DICL accepts applications for graduate doctoral studies twice a year, typically in March and November, for entering the program in the Fall and Spring semester, respectively. The application process is handled by the Studies and Student Affairs department of the Cyprus University of Technology.
M.Sc. GRADUATE STUDIES
M.Sc. in Data Science and Engineering
The M.Sc. in Data Science and Engineering Program aims to provide high quality education to students, focusing on a subject that will constitute the most significant growth driver of new IT technologies in the following decade. The program is carefully designed to satisfy the expectations of major industrial leaders on an international level, and equip students with all the necessary knowledge and technical skills for them to be successful in world-class research and development projects. The ultimate goal is to create a new generation of high caliber Computer Science professionals, with unique sets of skills that will render them internationally competitive for the decades ahead, and attractive to the most reputable IT companies worldwide.

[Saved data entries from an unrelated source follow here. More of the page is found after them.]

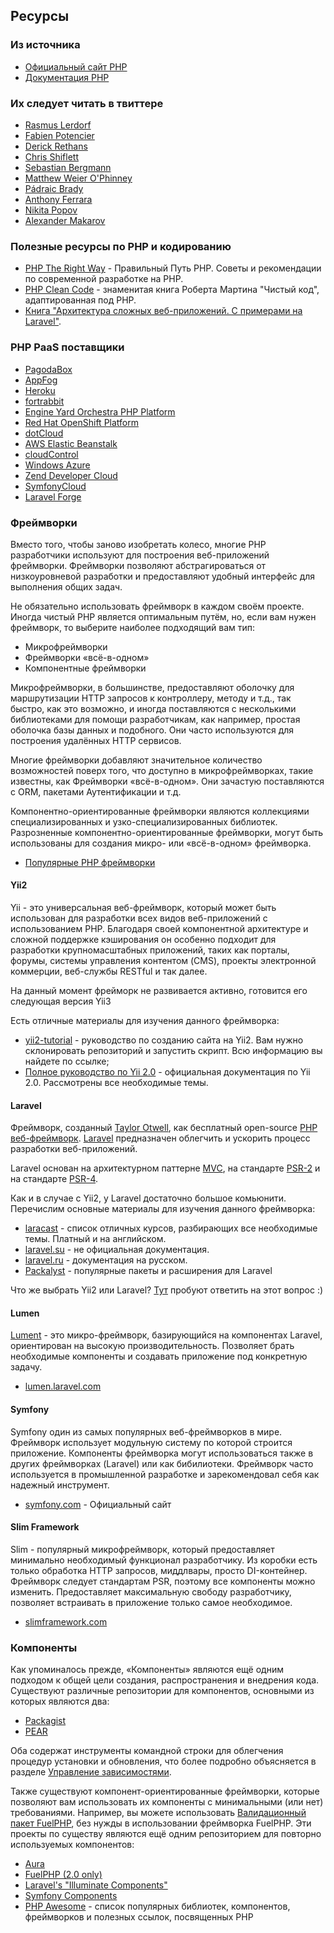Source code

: ## Ресурсы

### Из источника

* [Официальный сайт PHP](http://php.net/)
* [Документация PHP](http://php.net/docs.php)

### Их следует читать в твиттере

* [Rasmus Lerdorf](http://twitter.com/rasmus)
* [Fabien Potencier](http://twitter.com/fabpot)
* [Derick Rethans](http://twitter.com/derickr)
* [Chris Shiflett](http://twitter.com/shiflett)
* [Sebastian Bergmann](http://twitter.com/s_bergmann)
* [Matthew Weier O'Phinney](http://twitter.com/weierophinney)
* [Pádraic Brady](http://twitter.com/padraicb)
* [Anthony Ferrara](http://twitter.com/ircmaxell)
* [Nikita Popov](http://twitter.com/nikita_ppv)
* [Alexander Makarov](https://twitter.com/sam_dark)

### Полезные ресурсы по PHP и кодированию

* [PHP The Right Way](https://phptherightway.com/) - Правильный Путь PHP. Советы и рекомендации по современной разработке на PHP.
* [PHP Clean Code](https://github.com/peter-gribanov/clean-code-php) - знаменитая книга Роберта Мартина "Чистый код", адаптированная под PHP.
* [Книга "Архитектура сложных веб-приложений. С примерами на Laravel"](https://github.com/adelf/acwa_book_ru).

### PHP PaaS поставщики

* [PagodaBox](https://pagodabox.com/)
* [AppFog](https://appfog.com/)
* [Heroku](https://devcenter.heroku.com/categories/php-support)
* [fortrabbit](http://fortrabbit.com/)
* [Engine Yard Orchestra PHP Platform](http://www.engineyard.com/products/orchestra/)
* [Red Hat OpenShift Platform](http://www.redhat.com/products/cloud-computing/openshift/)
* [dotCloud](http://docs.dotcloud.com/services/php/)
* [AWS Elastic Beanstalk](http://aws.amazon.com/elasticbeanstalk/)
* [cloudControl](https://www.cloudcontrol.com/)
* [Windows Azure](http://www.windowsazure.com/)
* [Zend Developer Cloud](http://www.phpcloud.com/develop)
* [SymfonyCloud](https://symfony.com/cloud/)
* [Laravel Forge](https://forge.laravel.com/)

### Фреймворки

Вместо того, чтобы заново изобретать колесо, многие PHP разработчики используют для построения веб-приложений фреймворки. Фреймворки позволяют абстрагироваться от низкоуровневой разработки и предоставляют удобный интерфейс для выполнения общих задач.

Не обязательно использовать фреймворк в каждом своём проекте. Иногда чистый PHP является оптимальным путём, но, если вам нужен фреймворк, то выберите наиболее подходящий вам тип:

* Микрофреймворки
* Фреймворки «всё-в-одном»
* Компонентные фреймворки

Микрофреймворки, в большинстве, предоставляют оболочку для маршрутизации HTTP запросов к контроллеру, методу и т.д., так быстро, как это возможно, и иногда поставляются с несколькими библиотеками для помощи разработчикам, как например, простая оболочка базы данных и подобного. Они часто используются для построения удалённых HTTP сервисов.

Многие фреймворки добавляют значительное количество возможностей поверх того, что доступно в микрофреймворках, такие известны, как Фреймворки «всё-в-одном». Они зачастую поставляются с ORM, пакетами Аутентификации и т.д.

Компонентно-ориентированные фреймворки являются коллекциями специализированных и узко-специализированных библиотек. Разрозненные компонентно-ориентированные фреймворки, могут быть использованы для создания микро- или «всё-в-одном» фреймворка.

* [Популярные PHP фреймворки](https://github.com/codeguy/php-the-right-way/wiki/Frameworks)

#### Yii2

Yii - это универсальная веб-фреймворк, который может быть использован для разработки всех видов веб-приложений с использованием PHP. Благодаря своей компонентной архитектуре и сложной поддержке кэширования он особенно подходит для разработки крупномасштабных приложений, таких как порталы, форумы, системы управления контентом (CMS), проекты электронной коммерции, веб-службы RESTful и так далее.

На данный момент фрейморк не развивается активно, готовится его следующая версия Yii3

Есть отличные материалы для изучения данного фреймворка:
- [yii2-tutorial](https://github.com/githubjeka/yii2-tutorial) - руководство по созданию сайта на Yii2. Вам нужно склонировать репозиторий и запустить скрипт. Всю информацию вы найдете по ссылке;
- [Полное руководство по Yii 2.0](https://www.yiiframework.com/doc/guide/2.0/ru) - официальная документация по Yii 2.0. Рассмотрены все необходимые темы.

#### Laravel

Фреймворк, созданный [Taylor Otwell](https://riptutorial.com/laravel/topic/7961/installation), как бесплатный open-source [PHP](https://en.wikipedia.org/wiki/Category:PHP_frameworks) [веб-фреймворк](https://en.wikipedia.org/wiki/Web_framework/). [Laravel](https://laravel.com/) предназначен облегчить и ускорить процесс разработки веб-приложений.

Laravel основан на архитектурном паттерне [MVC](https://en.wikipedia.org/wiki/Model%E2%80%93view%E2%80%93controller/), на стандарте [PSR-2](https://github.com/php-fig/fig-standards/blob/master/accepted/PSR-2-coding-style-guide.md/) и на стандарте [PSR-4](https://github.com/php-fig/fig-standards/blob/master/accepted/PSR-4-autoloader.md/).

Как и в случае с Yii2, у Laravel достаточно большое комьюнити. Перечислим основные материалы для изучения данного фреймворка:
- [laracast](https://laracasts.com/) - список отличных курсов, разбирающих все необходимые темы. Платный и на английском.
- [laravel.su](https://laravel.su/docs/5.4/installation) - не официальная документация.
- [laravel.ru](https://laravel.ru/docs/v5/) - документация на русском.
- [Packalyst](https://packalyst.com/) - популярные пакеты и расширения для Laravel

Что же выбрать Yii2 или Laravel? [Тут](https://habr.com/ru/post/353434/) пробуют ответить на этот вопрос :)

#### Lumen

[Lument](https://lumen.laravel.com/) - это микро-фреймворк, базирующийся на компонентах Laravel, ориентирован на высокую производительность. Позволяет брать необходимые компоненты и создавать приложение под конкретную задачу.

- [lumen.laravel.com](https://lumen.laravel.com/)

#### Symfony

Symfony один из самых популярных веб-фреймворков в мире. Фреймворк использует модульную систему по которой строится приложение. Компоненты фреймворка могут использоваться также в других фреймворках (Laravel) или как бибилиотеки. Фреймворк часто используется в промышленной разработке и зарекомендовал себя как надежный инструмент.

- [symfony.com](https://symfony.com/) - Официальный сайт

#### Slim Framework

Slim - популярный микрофреймворк, который предоставляет минимально необходимый функционал разработчику. Из коробки есть только обработка HTTP запросов, миддлвары, просто DI-контейнер. Фреймворк следует стандартам PSR, поэтому все компоненты можно изменить. Предоставляет максимальную свободу разработчику, позволяет встраивать в приложение только самое необходимое.

- [slimframework.com](http://www.slimframework.com/)

### Компоненты

Как упоминалось прежде, «Компоненты» являются ещё одним подходом к общей цели создания, распространения и внедрения кода. Существуют различные репозитории для компонентов, основными из которых являются два:

* [Packagist](#composer_and_packagist_title)
* [PEAR](#pear)

Оба содержат инструменты командной строки для облегчения процедур установки и обновления, что более подробно объясняется в разделе [Управление зависимостями][dm].

Также существуют компонент-ориентированные фреймворки, которые позволяют вам использовать их компоненты с минимальными (или нет) требованиями. Например, вы можете использовать [Валидационный пакет FuelPHP][fuelval], без нужды в использовании фреймворка FuelPHP. Эти проекты по существу являются ещё одним репозиторием для повторно используемых компонентов:

  [dm]: #dependency_management_title
  [fuelval]: https://github.com/fuelphp/validation

* [Aura](http://auraphp.github.com/)
* [FuelPHP (2.0 only)](https://github.com/fuelphp)
* [Laravel's "Illuminate Components"](https://github.com/illuminate)
* [Symfony Components](http://symfony.com/doc/current/components/index.html)
* [PHP Awesome](https://github.com/ziadoz/awesome-php) - список популярных библиотек, компонентов, фреймворков и полезных ссылок, посвященных PHP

CEI 526 - Advanced Topics in Data Processing Systems
The need to store and process massive amounts of data has led to the evolution of existing database systems while a new breed of data processing systems has emerged. This course covers a spectrum of topics from core techniques in relational data management to highly-scalable data processing using parallel database systems and MapReduce. First, the course covers the basic principles in database query processing and optimization, including index structures, sort and join processing, query rewrites, and physical plan selection. Next, the course covers topics from parallel and distributed databases, including data partitioning and distributed join algorithms. Finally, the course covers scalable data processing systems such as MapReduce and NoSQL databases (column, document, and key-value stores).
CEI 325 - Database Systems
The course gives a solid background in databases with a focus on relational database management systems. Topics include data modeling, database design theory and methodology, data definition and manipulation languages, storage and indexing techniques, query processing and optimization, transactions, concurrency control, and recovery. The course also covers fundamentals of database management system architecture and techniques for database application development.
CEI 226 - Algorithms and Complexity
The course focuses on the design and analysis of efficient algorithms and their complexity. In particular, the course covers various topics including algorithm analysis, asymptotic analysis, recurrence relations, divide-and-conquer algorithms, dynamic programming, greedy algorithms, graph representation, graph search, minimum spanning trees, shortest paths, maximum flow, NP-Completeness, and approximation algorithms. Prerequisite background: Data Structures.